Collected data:
┄┄┄┄┄┄┄┄┄┄┄┄┄┄┄┄┄┄┄┄
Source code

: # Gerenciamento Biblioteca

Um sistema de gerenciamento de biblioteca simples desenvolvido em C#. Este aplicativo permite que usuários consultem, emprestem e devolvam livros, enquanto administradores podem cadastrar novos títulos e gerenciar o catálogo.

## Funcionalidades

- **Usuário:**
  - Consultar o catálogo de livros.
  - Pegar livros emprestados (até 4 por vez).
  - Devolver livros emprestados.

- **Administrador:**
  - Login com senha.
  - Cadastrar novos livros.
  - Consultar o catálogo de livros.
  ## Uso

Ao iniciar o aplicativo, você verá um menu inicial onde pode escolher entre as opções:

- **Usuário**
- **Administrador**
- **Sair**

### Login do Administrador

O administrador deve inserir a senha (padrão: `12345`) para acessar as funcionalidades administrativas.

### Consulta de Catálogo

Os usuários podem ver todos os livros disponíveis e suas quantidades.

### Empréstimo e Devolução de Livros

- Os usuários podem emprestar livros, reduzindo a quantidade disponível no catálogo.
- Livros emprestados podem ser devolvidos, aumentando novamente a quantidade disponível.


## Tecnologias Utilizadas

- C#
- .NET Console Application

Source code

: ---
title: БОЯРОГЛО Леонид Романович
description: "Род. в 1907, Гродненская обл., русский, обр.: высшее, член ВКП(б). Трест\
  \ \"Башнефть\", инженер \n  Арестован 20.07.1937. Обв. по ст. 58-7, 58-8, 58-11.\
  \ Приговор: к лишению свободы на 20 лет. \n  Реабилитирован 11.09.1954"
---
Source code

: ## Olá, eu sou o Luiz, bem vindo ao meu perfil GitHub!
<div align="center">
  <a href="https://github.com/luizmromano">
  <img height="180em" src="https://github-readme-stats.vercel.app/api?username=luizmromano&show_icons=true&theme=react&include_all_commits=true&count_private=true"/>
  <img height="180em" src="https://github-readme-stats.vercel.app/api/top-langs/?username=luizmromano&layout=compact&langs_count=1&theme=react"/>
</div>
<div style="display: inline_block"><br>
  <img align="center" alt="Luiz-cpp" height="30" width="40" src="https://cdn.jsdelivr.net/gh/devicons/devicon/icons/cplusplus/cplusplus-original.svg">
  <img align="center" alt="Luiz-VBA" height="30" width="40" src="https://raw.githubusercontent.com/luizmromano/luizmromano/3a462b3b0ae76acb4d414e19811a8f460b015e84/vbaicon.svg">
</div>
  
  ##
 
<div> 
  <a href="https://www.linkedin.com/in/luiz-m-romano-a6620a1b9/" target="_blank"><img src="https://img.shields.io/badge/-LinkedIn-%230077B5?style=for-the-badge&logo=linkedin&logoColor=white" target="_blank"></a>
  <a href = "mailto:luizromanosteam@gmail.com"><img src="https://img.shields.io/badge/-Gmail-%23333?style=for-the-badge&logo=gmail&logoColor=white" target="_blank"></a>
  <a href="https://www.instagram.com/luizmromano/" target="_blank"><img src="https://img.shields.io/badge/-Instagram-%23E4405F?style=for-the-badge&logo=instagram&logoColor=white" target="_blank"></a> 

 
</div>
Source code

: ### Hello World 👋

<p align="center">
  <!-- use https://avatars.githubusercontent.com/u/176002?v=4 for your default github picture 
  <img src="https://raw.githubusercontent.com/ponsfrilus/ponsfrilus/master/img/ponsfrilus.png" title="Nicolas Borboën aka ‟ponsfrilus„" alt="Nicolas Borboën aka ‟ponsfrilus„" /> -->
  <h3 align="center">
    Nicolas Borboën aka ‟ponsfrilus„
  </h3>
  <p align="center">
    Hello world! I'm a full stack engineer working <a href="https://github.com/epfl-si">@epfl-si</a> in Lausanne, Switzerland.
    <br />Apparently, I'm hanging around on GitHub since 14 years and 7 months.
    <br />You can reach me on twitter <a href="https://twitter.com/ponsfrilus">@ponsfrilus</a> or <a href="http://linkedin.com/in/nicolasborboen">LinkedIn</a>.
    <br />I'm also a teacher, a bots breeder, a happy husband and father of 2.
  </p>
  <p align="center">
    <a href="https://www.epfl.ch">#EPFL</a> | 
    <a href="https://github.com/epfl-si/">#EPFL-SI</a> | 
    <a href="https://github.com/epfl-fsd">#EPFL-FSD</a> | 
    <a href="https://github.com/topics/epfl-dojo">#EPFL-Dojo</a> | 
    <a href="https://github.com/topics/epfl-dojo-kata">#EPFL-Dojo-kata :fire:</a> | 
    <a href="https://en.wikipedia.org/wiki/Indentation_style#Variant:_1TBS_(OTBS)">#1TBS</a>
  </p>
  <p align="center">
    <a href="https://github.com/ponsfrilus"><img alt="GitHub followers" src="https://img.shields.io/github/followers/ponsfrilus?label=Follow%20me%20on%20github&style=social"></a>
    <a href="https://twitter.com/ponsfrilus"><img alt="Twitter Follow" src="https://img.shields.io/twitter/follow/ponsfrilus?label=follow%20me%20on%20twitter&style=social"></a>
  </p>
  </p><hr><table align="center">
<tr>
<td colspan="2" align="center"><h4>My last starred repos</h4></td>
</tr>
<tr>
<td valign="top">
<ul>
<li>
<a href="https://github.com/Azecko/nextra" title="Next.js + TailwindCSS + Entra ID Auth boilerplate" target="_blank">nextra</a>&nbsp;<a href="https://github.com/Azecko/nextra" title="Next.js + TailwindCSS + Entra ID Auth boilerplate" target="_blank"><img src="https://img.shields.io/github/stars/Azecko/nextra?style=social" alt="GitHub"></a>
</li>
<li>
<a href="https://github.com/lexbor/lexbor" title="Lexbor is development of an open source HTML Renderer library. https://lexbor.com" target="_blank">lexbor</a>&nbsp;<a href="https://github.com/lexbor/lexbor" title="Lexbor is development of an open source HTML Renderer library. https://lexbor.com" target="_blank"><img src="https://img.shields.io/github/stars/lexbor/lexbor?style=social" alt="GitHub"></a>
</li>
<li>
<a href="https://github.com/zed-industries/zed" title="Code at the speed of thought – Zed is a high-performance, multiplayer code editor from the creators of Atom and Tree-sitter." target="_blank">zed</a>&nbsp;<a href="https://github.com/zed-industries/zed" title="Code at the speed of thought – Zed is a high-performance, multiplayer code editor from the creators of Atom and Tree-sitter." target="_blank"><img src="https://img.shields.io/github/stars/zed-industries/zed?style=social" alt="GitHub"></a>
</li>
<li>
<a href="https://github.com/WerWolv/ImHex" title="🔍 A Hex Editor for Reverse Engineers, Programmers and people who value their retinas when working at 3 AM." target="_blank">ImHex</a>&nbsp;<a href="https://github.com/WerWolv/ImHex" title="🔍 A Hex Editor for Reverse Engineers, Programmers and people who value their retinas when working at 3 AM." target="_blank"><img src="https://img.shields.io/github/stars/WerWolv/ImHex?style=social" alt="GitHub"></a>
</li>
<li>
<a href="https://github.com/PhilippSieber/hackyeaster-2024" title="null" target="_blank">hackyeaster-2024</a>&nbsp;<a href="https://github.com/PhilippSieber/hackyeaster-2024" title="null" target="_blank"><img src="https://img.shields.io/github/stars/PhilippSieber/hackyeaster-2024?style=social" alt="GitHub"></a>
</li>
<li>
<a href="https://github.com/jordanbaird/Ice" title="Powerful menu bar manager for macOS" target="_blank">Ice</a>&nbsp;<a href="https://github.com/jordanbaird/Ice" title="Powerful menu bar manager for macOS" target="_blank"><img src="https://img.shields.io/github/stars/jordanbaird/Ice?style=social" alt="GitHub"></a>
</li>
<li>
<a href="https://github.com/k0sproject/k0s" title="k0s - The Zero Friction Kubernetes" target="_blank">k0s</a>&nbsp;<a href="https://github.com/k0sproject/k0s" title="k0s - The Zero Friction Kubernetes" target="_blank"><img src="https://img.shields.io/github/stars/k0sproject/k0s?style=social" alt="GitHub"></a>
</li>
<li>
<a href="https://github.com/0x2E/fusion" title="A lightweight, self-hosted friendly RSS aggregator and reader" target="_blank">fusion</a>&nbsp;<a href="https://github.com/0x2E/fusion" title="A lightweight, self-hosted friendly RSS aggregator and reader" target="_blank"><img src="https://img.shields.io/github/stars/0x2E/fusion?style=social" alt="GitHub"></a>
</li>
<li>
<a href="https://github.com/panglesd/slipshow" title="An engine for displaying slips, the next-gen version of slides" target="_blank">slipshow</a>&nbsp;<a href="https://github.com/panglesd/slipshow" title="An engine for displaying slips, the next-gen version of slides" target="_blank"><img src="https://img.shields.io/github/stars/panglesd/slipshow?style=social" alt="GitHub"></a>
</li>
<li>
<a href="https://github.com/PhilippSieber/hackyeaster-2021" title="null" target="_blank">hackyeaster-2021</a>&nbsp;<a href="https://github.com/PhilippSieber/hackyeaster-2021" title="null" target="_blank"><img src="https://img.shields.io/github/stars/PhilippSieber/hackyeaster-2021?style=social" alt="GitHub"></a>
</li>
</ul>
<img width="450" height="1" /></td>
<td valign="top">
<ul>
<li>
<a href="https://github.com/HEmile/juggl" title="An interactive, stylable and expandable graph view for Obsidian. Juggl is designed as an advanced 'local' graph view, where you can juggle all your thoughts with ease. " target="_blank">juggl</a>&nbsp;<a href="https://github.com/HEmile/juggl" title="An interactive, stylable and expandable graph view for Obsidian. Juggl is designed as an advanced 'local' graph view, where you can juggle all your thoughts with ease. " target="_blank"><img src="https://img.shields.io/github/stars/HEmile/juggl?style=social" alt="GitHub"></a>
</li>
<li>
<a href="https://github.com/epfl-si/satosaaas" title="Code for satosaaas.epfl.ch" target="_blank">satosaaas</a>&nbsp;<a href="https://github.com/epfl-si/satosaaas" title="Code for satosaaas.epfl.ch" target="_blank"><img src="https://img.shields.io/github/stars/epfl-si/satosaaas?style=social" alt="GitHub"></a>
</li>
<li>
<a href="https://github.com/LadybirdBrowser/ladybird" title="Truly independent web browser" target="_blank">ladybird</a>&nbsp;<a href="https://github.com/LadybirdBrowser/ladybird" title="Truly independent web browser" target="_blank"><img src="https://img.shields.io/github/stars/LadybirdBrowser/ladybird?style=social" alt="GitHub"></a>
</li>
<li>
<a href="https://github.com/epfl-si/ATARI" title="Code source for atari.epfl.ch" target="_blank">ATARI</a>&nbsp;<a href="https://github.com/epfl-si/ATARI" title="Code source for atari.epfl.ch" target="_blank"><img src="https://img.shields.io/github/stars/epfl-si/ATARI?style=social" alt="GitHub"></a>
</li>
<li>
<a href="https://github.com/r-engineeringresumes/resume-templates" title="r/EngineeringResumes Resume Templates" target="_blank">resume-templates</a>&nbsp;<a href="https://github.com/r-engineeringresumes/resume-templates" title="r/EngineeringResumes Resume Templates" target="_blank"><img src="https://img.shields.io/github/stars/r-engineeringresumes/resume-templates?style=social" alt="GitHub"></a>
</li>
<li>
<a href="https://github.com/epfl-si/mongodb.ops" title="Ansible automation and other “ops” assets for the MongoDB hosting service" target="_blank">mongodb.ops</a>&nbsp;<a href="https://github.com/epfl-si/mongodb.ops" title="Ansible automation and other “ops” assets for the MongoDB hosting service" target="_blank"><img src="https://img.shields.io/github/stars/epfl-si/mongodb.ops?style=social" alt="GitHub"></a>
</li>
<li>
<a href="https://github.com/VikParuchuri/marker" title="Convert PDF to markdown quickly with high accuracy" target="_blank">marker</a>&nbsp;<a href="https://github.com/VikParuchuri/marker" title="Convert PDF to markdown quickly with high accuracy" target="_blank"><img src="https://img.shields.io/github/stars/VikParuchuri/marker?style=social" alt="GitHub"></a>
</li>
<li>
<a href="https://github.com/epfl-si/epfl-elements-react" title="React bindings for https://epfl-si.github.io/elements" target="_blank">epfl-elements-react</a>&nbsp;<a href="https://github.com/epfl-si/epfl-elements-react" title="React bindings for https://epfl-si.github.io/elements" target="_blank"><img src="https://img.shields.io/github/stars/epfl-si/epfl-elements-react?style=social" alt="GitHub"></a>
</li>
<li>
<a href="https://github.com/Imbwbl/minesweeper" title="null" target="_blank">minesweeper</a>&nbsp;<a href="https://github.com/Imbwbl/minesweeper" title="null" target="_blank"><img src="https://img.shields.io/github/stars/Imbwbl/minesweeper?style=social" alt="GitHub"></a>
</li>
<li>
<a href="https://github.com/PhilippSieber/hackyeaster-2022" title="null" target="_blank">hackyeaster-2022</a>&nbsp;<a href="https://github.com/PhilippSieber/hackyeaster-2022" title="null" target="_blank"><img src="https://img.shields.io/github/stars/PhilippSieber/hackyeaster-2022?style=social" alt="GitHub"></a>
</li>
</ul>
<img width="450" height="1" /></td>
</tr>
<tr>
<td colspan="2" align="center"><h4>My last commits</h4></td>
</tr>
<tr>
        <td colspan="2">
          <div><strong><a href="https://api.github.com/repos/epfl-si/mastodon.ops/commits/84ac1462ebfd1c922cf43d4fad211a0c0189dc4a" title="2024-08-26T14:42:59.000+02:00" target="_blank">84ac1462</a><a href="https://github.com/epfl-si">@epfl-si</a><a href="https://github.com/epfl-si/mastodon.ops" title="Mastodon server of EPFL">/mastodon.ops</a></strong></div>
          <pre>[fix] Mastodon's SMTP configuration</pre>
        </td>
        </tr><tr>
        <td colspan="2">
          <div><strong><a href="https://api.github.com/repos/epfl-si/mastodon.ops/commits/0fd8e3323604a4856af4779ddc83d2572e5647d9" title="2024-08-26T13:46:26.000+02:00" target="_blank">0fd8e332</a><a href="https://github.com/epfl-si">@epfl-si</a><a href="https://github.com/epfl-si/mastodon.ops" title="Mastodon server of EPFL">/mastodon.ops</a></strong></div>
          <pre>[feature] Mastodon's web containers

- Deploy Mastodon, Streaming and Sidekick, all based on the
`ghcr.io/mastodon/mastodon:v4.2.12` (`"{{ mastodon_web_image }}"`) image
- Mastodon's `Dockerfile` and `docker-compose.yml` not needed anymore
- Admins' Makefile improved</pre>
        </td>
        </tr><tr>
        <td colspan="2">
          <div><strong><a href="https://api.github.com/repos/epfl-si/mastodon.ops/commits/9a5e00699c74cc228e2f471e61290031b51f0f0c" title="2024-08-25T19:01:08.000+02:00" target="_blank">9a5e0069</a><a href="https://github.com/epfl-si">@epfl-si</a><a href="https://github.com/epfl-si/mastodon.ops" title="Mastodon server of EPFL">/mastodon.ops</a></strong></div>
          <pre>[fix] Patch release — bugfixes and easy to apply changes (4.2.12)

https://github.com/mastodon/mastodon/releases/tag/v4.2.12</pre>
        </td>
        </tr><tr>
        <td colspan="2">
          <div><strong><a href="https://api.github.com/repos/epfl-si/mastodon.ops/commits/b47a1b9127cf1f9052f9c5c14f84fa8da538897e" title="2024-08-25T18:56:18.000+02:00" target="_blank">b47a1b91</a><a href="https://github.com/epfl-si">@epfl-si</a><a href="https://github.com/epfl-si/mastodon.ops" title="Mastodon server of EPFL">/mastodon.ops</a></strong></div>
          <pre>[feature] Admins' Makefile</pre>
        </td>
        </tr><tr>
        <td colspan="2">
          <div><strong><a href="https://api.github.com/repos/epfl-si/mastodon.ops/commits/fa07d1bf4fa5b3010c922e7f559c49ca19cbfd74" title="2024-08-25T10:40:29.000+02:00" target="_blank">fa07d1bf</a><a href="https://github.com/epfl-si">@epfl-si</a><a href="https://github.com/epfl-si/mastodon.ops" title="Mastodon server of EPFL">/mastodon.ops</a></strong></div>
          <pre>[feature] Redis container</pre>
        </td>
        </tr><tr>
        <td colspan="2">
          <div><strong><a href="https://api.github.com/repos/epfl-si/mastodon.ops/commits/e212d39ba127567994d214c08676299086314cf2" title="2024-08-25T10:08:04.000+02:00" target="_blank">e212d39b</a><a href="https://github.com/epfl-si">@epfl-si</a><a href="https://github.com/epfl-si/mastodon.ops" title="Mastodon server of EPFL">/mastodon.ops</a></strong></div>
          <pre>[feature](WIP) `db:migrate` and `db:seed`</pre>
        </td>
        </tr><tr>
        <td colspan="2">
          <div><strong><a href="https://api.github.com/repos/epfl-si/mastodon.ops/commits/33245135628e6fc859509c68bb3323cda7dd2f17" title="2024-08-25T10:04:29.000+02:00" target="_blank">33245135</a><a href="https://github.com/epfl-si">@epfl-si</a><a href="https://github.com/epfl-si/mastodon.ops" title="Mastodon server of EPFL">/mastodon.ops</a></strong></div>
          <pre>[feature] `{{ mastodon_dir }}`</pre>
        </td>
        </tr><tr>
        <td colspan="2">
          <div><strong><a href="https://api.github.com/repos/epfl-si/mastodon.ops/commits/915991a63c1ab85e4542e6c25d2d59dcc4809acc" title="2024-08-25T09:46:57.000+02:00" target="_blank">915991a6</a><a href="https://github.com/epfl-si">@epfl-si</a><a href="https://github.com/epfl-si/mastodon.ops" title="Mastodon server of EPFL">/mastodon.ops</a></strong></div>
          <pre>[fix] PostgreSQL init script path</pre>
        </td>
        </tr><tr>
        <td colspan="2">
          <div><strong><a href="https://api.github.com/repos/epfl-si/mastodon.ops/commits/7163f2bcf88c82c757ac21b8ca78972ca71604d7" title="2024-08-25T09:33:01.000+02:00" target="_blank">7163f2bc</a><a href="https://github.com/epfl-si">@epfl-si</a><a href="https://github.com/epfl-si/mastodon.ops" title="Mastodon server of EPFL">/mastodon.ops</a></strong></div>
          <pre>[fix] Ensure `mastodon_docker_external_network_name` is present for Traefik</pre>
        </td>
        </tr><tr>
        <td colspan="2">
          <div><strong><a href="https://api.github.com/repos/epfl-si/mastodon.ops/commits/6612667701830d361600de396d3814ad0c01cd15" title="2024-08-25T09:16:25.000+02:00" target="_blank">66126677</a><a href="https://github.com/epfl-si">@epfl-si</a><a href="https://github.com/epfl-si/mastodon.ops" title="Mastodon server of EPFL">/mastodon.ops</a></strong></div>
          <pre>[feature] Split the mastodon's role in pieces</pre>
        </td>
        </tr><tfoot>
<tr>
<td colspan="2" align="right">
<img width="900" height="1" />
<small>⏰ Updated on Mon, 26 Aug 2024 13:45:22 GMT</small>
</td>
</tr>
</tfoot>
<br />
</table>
┄┄┄┄┄┄┄┄┄┄┄┄┄┄┄┄┄┄┄┄
= What the exercise asks =
Go through the entries above and pull out each line with "Login" in it.

= Response area =
  - Login com senha.
### Login do Administrador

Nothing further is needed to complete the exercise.